Work task: In the records below, work out how many lines hold the word "texttt". Report the number alone.

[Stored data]
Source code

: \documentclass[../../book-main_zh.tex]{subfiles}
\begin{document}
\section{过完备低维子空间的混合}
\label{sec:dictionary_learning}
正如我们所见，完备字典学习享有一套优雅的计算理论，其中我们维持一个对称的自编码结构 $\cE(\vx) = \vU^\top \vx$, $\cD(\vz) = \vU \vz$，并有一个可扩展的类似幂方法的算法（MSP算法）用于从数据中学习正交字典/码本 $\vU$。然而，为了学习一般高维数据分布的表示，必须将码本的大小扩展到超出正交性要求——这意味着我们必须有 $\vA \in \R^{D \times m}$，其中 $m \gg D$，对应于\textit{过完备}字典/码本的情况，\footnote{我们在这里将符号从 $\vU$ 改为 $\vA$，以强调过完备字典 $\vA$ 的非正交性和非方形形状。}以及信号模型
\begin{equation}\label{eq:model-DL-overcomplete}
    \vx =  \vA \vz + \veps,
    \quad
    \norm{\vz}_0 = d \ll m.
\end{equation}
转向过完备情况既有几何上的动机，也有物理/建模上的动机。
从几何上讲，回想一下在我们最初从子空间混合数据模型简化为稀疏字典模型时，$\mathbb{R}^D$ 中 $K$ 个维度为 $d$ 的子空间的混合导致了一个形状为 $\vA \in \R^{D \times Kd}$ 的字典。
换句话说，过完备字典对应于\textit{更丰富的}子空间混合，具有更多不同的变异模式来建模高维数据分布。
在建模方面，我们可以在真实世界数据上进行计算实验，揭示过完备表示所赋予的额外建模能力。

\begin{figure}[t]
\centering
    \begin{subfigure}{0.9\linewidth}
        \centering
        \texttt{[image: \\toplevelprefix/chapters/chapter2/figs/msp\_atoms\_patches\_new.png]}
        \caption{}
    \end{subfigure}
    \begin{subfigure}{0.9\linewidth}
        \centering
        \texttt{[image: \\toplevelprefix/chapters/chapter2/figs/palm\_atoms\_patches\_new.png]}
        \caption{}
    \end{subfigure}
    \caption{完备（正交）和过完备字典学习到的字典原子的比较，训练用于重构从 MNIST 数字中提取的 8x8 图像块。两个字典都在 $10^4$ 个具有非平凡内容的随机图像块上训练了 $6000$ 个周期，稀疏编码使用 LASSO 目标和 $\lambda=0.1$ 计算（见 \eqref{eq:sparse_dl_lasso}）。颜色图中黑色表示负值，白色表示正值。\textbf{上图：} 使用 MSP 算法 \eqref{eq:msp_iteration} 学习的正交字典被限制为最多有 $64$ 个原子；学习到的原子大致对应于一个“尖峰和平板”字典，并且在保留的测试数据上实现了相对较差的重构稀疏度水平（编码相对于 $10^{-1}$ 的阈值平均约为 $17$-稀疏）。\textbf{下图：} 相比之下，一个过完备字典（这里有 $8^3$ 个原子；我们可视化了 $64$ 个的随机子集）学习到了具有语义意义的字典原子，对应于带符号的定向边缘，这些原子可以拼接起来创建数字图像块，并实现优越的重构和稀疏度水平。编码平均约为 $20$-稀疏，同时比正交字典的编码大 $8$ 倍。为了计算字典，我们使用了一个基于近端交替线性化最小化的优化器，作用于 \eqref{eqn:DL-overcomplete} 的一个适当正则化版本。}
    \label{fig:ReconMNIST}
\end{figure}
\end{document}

Result for this task: 2